Records for this exercise section start
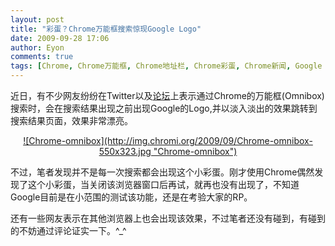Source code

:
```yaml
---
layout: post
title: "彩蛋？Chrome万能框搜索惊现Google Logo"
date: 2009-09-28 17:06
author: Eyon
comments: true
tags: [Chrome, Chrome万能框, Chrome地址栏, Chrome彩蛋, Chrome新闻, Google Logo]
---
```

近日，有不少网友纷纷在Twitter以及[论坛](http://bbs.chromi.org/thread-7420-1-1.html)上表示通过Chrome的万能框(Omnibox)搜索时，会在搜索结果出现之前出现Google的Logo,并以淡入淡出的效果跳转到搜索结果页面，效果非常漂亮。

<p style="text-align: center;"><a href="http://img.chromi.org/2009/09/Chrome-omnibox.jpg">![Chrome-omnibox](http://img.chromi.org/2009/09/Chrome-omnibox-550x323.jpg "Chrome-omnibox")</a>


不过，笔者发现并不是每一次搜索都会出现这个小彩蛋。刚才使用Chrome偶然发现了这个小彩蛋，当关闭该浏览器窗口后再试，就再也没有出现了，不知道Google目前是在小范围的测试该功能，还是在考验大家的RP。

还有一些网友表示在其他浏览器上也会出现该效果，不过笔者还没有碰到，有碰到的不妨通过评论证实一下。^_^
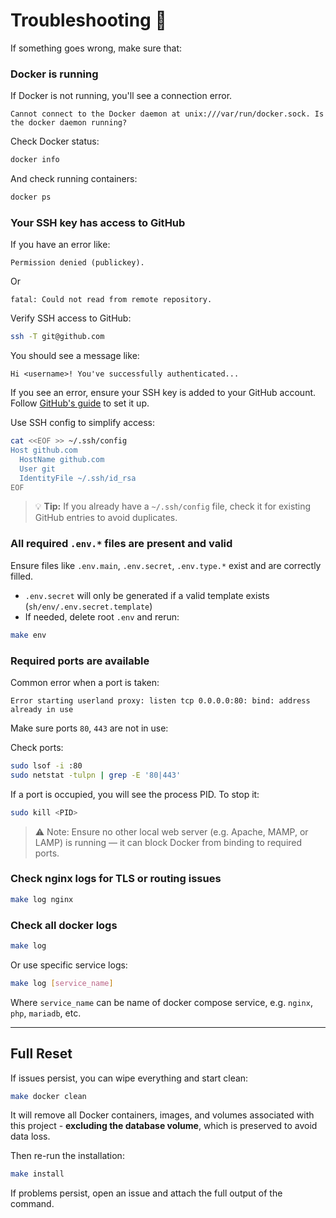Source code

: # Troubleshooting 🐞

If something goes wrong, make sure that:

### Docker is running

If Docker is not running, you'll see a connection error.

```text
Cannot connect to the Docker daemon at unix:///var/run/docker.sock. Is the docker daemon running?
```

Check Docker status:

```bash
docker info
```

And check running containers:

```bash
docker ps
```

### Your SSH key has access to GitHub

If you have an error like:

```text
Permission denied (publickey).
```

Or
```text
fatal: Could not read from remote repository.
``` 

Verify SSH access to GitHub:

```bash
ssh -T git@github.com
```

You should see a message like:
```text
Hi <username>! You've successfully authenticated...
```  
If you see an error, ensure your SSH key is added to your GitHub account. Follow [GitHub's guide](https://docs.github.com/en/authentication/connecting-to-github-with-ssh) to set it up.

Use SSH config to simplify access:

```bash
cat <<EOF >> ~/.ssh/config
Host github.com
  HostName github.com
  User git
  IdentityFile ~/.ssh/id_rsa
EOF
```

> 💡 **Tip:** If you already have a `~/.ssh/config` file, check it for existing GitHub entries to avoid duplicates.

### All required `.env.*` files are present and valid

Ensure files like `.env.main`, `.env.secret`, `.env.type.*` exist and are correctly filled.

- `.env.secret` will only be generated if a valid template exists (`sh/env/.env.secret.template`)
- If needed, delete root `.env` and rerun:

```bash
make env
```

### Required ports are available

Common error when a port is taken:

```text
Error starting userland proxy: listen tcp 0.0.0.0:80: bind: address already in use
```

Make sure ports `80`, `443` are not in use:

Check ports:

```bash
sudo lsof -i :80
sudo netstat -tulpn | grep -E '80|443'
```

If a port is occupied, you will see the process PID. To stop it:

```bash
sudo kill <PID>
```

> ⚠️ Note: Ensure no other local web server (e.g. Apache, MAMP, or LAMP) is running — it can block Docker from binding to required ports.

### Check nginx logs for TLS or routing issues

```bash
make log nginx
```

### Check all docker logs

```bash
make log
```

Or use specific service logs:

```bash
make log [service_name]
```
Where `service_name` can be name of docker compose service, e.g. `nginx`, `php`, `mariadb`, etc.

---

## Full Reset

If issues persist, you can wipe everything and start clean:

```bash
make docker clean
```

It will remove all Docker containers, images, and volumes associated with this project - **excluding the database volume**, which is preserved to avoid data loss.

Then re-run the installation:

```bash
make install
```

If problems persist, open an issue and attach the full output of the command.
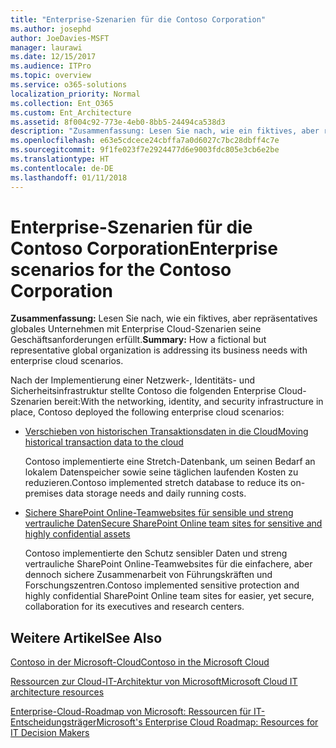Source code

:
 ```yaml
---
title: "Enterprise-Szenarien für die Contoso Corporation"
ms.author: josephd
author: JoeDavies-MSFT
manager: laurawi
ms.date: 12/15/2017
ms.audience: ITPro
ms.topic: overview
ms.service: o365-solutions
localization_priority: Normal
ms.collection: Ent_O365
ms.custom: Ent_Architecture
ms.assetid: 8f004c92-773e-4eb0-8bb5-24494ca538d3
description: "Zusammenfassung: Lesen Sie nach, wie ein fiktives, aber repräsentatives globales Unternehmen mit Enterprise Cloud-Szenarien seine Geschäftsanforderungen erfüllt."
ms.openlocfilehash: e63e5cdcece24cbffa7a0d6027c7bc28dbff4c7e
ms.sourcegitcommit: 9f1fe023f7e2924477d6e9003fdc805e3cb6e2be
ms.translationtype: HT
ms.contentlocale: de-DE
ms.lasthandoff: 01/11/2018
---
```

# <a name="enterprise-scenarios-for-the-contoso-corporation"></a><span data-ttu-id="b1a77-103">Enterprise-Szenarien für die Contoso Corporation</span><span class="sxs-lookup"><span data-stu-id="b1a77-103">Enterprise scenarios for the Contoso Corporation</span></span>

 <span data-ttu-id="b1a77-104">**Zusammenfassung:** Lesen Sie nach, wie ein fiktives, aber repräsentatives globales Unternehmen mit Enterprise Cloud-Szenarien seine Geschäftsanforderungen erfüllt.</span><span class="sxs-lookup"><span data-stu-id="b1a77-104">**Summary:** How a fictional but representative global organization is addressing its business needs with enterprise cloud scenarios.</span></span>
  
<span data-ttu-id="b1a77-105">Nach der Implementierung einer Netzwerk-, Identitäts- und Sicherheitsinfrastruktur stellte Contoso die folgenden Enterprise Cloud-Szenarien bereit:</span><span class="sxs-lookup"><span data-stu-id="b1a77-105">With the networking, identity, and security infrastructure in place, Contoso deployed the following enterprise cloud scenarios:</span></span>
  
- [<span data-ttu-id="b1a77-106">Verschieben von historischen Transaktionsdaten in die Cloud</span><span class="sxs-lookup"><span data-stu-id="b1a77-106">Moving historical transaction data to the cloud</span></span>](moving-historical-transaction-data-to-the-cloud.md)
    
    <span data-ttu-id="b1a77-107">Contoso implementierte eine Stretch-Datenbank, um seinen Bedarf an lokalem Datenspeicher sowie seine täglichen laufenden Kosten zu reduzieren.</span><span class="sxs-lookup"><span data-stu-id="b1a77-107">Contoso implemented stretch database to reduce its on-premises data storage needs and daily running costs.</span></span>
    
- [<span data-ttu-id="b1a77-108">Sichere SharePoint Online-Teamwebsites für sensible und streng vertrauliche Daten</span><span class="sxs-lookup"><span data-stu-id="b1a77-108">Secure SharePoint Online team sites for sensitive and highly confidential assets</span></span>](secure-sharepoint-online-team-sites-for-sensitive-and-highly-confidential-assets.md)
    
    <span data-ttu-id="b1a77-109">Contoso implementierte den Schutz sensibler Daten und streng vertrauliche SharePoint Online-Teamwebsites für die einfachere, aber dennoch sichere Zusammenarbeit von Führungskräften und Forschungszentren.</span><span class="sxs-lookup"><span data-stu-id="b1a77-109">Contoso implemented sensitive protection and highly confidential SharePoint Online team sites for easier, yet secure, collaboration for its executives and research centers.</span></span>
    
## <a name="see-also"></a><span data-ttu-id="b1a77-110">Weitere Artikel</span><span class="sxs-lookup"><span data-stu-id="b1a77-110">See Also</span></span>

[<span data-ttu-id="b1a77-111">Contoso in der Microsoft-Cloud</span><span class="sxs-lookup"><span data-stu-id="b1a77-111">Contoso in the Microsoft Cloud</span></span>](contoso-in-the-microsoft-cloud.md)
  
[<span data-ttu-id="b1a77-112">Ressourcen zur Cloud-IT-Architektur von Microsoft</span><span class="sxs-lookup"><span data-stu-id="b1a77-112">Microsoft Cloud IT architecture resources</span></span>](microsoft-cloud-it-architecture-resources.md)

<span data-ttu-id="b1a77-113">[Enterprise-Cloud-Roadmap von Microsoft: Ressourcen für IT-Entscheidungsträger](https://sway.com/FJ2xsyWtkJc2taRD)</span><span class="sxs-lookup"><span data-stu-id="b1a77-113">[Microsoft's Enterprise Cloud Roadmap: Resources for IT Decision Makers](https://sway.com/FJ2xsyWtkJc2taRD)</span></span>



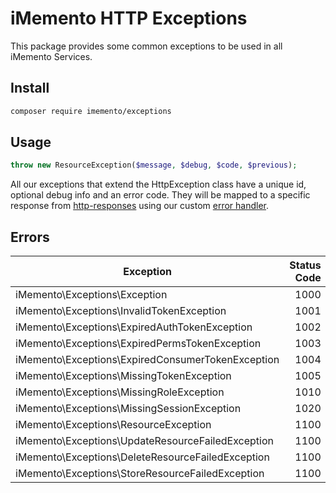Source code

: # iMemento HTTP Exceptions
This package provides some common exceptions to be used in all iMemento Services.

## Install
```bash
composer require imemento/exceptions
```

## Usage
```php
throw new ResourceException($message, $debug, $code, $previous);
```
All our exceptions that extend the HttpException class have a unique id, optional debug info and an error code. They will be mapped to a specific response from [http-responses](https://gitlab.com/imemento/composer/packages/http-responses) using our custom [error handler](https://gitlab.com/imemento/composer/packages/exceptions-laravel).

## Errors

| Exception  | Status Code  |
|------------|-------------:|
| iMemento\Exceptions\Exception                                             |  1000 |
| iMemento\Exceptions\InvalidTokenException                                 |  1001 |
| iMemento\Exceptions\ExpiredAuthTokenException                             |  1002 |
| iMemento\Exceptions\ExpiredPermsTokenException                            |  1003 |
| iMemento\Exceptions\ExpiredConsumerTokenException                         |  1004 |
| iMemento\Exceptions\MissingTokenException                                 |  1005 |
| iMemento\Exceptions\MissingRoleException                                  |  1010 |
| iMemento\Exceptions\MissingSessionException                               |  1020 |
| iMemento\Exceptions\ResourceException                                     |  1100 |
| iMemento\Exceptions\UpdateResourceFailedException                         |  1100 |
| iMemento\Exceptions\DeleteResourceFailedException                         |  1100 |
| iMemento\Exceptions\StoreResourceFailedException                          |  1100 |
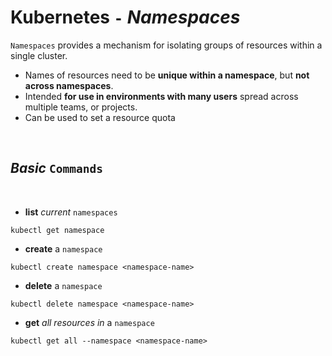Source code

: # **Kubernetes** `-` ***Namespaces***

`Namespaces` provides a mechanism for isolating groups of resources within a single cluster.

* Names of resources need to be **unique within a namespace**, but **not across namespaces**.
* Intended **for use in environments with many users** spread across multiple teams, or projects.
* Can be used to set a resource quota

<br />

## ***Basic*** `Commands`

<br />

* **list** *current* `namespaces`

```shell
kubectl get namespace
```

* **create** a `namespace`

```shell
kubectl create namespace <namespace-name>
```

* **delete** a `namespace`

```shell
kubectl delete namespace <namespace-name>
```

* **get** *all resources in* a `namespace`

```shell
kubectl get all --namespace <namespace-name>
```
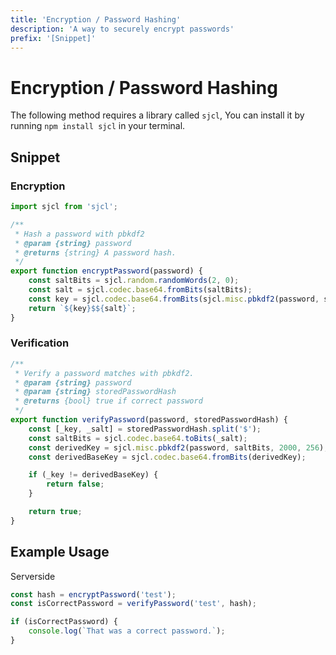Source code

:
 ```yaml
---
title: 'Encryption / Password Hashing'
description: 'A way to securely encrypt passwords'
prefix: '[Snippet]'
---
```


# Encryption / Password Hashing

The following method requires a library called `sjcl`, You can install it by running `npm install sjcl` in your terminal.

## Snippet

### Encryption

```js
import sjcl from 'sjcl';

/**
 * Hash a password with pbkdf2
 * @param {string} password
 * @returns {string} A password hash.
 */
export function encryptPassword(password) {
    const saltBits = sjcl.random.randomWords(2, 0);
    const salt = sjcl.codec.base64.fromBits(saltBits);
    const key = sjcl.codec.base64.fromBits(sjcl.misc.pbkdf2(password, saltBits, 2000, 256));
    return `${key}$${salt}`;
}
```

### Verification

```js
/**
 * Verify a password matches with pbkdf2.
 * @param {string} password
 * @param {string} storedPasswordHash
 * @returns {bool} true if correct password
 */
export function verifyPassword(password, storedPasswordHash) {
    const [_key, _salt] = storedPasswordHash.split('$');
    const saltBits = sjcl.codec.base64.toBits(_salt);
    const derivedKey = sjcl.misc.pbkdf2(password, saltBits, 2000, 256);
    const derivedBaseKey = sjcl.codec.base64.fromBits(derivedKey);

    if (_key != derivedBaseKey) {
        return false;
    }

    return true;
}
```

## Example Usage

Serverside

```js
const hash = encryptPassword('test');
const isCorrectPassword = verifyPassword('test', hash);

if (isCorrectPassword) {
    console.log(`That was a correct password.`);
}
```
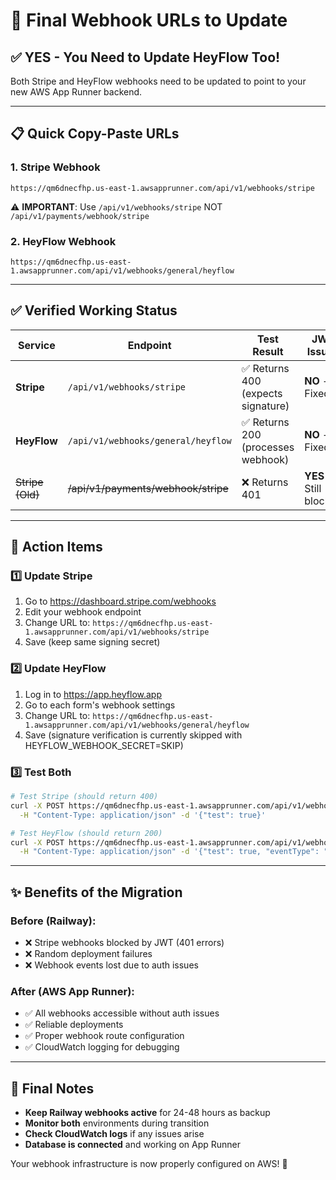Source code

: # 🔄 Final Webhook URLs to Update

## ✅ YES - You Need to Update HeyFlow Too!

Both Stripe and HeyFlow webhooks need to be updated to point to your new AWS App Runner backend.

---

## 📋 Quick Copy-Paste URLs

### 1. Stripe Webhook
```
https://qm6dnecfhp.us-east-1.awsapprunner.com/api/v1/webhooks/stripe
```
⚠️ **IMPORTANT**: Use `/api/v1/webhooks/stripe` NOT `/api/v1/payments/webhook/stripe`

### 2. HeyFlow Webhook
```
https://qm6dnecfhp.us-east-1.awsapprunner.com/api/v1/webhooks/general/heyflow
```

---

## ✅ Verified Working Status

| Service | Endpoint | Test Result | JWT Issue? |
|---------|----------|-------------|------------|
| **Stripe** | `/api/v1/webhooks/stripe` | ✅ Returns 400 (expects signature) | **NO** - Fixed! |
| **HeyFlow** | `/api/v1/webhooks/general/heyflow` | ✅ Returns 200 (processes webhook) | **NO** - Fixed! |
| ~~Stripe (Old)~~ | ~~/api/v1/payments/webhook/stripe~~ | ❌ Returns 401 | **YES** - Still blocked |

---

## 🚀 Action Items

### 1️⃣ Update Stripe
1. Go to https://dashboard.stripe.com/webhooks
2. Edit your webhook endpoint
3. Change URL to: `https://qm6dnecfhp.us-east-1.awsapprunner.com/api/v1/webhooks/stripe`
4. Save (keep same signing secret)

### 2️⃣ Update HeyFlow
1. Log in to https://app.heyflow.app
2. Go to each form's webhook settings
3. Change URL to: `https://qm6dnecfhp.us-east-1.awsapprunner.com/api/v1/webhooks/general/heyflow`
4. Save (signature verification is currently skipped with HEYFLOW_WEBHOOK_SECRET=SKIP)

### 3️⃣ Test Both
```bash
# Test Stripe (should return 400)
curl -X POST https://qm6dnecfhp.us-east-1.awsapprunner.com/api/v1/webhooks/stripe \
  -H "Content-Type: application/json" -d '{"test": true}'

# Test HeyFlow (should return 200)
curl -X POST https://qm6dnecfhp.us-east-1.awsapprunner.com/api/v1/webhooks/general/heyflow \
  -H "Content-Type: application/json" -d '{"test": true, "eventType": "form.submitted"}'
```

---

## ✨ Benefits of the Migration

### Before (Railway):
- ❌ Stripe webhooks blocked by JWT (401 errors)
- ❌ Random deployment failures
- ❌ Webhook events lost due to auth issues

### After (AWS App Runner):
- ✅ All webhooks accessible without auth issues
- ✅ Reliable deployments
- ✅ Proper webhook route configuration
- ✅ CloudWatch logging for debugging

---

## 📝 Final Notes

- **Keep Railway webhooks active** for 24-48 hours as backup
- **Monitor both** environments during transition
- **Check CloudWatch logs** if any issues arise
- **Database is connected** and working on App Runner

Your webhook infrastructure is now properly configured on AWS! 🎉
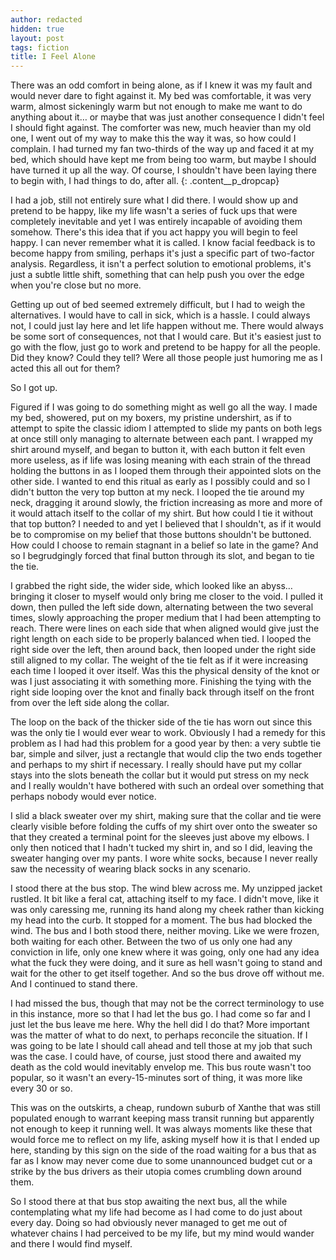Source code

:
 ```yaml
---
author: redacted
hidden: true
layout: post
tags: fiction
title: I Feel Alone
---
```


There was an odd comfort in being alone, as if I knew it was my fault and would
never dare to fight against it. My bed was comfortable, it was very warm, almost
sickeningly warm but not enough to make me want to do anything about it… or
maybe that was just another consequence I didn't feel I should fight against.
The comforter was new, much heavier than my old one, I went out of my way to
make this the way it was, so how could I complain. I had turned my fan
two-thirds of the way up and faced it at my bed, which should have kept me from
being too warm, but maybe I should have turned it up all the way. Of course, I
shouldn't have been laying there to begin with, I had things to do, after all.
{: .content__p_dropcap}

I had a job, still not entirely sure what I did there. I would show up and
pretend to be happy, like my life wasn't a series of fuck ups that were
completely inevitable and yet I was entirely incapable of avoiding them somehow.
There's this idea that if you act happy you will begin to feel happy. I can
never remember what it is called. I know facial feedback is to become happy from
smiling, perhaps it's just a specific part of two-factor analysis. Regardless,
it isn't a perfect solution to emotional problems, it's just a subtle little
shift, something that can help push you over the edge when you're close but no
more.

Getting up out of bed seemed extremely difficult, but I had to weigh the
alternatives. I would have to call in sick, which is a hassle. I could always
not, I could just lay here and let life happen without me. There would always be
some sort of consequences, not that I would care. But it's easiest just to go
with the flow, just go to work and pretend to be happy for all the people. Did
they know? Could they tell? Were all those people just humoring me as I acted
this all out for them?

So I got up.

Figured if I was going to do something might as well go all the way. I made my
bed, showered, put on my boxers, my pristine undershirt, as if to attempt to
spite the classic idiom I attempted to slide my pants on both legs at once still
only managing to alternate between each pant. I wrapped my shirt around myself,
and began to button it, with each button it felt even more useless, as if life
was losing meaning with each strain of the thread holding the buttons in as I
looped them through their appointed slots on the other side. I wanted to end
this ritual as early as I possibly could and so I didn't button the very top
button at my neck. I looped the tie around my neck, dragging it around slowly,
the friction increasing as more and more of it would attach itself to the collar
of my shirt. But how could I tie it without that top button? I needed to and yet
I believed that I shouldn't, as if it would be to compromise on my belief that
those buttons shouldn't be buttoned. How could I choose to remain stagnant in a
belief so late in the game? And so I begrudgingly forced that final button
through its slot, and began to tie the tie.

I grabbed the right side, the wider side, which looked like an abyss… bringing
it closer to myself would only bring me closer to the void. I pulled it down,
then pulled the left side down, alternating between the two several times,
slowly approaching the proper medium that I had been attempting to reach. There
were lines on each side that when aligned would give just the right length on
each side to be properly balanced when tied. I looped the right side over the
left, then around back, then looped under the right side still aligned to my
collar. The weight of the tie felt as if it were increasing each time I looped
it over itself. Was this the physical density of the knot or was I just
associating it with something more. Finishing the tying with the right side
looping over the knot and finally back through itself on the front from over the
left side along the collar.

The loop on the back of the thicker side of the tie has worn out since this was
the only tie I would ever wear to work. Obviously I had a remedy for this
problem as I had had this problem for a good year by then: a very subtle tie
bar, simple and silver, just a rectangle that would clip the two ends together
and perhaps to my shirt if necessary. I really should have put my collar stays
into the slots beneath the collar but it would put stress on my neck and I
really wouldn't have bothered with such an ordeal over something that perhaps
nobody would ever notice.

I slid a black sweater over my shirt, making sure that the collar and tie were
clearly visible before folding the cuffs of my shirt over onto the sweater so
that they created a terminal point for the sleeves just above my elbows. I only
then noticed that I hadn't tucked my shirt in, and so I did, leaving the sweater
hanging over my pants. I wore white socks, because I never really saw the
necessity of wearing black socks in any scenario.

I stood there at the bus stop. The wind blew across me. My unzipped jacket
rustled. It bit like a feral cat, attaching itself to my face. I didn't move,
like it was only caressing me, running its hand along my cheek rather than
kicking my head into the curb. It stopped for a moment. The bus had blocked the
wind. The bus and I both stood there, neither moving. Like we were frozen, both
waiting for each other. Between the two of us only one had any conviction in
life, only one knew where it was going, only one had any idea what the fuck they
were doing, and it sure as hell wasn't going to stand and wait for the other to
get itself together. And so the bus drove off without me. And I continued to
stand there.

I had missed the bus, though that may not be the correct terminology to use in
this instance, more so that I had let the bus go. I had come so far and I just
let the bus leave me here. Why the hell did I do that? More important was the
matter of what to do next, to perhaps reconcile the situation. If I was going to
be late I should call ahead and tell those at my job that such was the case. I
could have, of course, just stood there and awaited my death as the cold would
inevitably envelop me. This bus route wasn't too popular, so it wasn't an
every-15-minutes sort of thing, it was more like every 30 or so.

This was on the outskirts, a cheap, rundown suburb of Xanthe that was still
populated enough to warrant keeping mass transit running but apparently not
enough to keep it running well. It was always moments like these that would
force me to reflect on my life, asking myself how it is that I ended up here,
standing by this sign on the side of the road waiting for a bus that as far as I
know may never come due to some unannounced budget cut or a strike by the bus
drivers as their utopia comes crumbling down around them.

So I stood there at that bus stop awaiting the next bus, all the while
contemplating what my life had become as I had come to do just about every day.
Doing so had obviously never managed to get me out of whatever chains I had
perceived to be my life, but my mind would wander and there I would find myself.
Records for this exercise section end
> Task prompt:
Print, without alteration, only the lines above between the one holding "I believed that" and the one holding "through its slot, and began to tie the tie.", inclusive.

> Exercise answer:
I believed that I shouldn't, as if it would be to compromise on my belief that
those buttons shouldn't be buttoned. How could I choose to remain stagnant in a
belief so late in the game? And so I begrudgingly forced that final button
through its slot, and began to tie the tie.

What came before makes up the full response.